GIVEN RECORDS below:
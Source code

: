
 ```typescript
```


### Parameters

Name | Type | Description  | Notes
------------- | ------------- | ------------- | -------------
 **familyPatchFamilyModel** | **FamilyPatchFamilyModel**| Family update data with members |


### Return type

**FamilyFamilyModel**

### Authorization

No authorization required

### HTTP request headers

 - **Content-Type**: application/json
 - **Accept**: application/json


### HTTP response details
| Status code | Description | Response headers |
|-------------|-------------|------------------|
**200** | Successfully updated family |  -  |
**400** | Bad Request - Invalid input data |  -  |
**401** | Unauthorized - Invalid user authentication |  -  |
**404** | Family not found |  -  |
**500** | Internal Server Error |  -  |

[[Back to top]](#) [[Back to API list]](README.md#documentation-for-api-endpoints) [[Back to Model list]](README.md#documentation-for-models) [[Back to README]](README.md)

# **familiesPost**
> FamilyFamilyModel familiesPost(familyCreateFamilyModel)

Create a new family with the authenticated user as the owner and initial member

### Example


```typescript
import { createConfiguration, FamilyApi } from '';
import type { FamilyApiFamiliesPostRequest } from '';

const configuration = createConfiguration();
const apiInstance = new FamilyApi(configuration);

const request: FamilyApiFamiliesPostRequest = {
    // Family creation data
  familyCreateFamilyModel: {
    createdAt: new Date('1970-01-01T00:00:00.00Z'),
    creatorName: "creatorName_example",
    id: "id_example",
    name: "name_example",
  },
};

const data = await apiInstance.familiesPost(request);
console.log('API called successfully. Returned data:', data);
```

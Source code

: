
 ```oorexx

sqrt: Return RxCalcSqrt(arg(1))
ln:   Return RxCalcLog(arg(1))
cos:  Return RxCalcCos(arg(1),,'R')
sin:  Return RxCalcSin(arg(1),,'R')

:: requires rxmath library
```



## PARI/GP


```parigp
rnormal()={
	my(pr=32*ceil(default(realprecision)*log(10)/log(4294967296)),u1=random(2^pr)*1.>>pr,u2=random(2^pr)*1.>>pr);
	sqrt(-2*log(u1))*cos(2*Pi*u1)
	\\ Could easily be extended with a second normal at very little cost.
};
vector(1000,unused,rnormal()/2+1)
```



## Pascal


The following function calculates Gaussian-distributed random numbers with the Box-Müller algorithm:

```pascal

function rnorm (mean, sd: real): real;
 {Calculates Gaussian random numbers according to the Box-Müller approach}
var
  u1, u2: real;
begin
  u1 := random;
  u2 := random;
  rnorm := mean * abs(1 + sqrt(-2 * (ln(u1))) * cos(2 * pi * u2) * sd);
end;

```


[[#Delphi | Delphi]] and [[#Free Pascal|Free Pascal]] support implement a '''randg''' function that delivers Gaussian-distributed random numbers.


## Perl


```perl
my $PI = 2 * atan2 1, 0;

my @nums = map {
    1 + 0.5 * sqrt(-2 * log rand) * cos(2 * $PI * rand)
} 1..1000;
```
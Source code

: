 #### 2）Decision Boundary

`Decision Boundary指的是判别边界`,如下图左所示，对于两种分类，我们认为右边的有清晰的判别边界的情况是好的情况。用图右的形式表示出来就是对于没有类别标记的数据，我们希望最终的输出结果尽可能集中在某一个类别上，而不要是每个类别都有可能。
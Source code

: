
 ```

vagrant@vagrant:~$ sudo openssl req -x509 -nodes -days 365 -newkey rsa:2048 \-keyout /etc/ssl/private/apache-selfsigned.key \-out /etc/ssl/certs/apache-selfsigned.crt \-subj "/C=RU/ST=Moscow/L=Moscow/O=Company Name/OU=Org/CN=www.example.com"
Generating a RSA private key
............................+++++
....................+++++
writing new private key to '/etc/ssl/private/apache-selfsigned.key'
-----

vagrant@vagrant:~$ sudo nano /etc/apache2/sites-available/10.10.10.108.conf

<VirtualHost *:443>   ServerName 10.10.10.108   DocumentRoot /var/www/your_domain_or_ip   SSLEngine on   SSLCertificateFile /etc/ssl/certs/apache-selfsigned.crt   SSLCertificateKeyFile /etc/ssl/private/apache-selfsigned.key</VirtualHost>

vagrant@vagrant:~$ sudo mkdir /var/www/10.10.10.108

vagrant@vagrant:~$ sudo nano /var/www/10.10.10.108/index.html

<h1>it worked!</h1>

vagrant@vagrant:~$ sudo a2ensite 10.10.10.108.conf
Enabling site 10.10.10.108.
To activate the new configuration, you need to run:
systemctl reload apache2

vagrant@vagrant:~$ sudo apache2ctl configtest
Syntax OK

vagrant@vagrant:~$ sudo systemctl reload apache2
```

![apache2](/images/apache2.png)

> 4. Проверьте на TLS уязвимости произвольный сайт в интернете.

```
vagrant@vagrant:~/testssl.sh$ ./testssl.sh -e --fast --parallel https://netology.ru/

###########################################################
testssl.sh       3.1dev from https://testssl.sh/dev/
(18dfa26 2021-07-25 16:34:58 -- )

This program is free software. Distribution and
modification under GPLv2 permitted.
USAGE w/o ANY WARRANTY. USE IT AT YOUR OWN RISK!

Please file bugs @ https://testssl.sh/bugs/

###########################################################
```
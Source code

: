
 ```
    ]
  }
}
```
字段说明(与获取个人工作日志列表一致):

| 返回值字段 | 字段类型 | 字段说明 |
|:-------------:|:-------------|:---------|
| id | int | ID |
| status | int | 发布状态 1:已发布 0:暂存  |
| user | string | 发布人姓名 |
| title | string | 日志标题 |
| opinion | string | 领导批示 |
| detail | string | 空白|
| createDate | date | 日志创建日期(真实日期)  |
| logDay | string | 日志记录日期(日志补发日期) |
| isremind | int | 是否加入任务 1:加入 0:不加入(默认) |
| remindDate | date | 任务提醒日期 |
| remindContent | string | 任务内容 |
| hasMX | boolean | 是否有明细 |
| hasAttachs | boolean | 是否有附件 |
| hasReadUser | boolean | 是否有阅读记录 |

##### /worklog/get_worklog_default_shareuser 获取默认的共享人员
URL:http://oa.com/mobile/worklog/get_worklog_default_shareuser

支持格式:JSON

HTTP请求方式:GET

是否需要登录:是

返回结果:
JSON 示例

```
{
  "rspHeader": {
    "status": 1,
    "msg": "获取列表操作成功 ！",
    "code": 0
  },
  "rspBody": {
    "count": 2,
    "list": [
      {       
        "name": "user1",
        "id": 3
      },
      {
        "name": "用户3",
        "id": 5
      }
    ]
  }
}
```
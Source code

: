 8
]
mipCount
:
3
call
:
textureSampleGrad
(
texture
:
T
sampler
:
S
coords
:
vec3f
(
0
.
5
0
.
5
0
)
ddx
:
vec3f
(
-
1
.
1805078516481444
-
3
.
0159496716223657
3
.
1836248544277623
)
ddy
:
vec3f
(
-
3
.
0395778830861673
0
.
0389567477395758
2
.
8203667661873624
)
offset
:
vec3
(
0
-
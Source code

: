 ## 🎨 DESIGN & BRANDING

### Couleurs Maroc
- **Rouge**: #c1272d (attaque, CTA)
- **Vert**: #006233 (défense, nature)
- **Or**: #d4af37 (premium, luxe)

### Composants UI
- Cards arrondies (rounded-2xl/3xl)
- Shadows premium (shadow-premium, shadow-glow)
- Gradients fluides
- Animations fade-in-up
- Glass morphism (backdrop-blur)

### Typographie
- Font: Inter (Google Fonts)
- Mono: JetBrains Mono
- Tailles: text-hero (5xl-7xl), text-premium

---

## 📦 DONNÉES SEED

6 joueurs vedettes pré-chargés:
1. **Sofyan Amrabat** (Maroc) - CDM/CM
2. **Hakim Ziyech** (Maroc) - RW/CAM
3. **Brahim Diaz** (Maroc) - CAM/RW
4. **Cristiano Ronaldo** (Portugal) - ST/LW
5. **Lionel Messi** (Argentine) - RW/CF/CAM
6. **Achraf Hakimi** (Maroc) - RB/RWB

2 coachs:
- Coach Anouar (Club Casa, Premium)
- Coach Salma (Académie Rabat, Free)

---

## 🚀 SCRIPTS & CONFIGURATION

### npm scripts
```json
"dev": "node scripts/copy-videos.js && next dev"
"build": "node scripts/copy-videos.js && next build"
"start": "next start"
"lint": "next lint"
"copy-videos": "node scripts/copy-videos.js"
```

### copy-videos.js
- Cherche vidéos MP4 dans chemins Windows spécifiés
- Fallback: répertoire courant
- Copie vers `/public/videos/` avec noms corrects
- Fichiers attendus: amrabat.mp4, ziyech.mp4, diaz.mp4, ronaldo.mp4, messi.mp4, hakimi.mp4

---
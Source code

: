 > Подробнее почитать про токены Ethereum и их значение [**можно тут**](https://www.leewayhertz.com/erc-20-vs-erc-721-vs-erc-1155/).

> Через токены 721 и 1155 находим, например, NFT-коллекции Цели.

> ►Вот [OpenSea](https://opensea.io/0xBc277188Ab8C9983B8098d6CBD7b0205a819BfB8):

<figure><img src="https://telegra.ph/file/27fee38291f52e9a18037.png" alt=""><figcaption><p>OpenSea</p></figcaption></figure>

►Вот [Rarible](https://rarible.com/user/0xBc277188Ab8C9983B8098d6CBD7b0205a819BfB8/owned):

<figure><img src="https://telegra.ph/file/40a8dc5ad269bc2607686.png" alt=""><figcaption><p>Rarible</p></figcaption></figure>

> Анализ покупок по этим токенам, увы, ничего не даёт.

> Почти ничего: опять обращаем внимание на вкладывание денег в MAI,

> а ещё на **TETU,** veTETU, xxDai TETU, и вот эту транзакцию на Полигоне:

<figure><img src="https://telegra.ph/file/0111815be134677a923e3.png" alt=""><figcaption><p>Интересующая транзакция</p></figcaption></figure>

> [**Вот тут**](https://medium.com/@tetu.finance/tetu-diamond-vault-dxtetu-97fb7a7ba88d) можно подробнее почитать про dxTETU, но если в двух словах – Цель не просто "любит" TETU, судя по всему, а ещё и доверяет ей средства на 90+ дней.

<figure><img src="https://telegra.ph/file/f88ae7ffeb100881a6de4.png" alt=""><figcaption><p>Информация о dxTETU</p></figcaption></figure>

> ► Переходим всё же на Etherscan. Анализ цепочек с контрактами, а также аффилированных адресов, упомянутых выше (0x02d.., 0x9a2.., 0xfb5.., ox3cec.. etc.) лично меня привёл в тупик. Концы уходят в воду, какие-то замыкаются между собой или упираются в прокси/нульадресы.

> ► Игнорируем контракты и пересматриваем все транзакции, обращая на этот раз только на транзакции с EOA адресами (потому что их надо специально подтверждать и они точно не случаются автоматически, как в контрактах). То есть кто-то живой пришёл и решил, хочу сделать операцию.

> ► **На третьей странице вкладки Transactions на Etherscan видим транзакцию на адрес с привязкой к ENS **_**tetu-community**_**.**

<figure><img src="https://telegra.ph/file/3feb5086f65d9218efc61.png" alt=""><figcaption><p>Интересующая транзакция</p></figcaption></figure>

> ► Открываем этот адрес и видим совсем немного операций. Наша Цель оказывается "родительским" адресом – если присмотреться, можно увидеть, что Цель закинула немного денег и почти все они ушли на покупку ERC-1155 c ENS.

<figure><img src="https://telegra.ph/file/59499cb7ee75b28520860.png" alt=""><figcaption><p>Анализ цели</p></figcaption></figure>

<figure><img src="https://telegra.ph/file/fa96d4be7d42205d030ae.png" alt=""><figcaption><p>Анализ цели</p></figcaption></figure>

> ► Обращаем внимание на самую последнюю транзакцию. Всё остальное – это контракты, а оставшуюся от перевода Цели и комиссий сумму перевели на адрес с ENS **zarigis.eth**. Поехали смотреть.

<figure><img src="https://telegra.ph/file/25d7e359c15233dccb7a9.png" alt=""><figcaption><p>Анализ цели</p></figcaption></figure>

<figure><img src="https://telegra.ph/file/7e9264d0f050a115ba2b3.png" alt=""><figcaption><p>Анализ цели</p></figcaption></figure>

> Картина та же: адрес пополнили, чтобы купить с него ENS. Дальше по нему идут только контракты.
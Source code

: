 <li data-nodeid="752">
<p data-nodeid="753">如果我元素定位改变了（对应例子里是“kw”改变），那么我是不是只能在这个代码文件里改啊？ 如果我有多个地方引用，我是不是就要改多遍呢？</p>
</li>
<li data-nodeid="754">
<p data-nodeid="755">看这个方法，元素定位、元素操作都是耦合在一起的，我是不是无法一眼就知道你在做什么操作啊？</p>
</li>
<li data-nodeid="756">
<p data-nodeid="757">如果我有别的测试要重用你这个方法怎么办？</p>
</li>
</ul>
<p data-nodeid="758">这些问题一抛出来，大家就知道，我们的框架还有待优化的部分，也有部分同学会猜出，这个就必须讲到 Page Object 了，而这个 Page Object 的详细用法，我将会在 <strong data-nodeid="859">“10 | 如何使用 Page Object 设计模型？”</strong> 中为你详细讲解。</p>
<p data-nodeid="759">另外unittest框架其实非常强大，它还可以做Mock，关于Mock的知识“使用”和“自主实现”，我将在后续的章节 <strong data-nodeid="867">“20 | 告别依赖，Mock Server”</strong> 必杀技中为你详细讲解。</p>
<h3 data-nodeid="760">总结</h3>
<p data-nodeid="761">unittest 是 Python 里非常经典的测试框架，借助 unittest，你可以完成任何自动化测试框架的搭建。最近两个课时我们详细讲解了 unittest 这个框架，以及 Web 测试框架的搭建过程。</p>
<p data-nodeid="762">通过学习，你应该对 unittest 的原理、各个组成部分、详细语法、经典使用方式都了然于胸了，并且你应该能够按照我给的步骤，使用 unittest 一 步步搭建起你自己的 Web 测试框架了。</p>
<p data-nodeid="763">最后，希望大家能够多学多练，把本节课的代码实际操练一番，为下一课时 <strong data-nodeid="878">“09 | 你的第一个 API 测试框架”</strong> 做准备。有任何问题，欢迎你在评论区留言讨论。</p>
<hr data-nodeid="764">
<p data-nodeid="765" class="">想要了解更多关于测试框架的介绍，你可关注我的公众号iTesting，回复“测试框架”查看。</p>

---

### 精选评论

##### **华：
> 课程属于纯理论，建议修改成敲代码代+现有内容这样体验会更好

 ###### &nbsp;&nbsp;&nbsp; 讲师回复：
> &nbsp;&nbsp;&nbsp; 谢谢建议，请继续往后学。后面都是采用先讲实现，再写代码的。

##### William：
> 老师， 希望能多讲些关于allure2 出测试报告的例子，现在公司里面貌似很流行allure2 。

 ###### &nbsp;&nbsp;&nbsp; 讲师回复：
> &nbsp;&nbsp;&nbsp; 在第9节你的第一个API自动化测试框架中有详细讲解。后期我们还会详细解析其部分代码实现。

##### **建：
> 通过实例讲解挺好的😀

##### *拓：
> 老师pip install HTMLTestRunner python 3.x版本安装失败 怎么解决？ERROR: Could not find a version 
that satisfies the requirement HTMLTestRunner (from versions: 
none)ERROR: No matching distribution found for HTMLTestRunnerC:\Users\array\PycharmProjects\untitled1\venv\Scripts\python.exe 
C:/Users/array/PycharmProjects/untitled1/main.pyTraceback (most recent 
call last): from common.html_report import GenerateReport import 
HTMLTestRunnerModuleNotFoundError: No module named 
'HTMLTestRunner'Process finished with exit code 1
End of GIVEN RECORDS.
WORK TO COMPLETE
Which lines in the data above hold the string "Description"? Return each of them.

RESPONSE TO THIS EXERCISE
Name | Type | Description  | Notes
| Status code | Description | Response headers |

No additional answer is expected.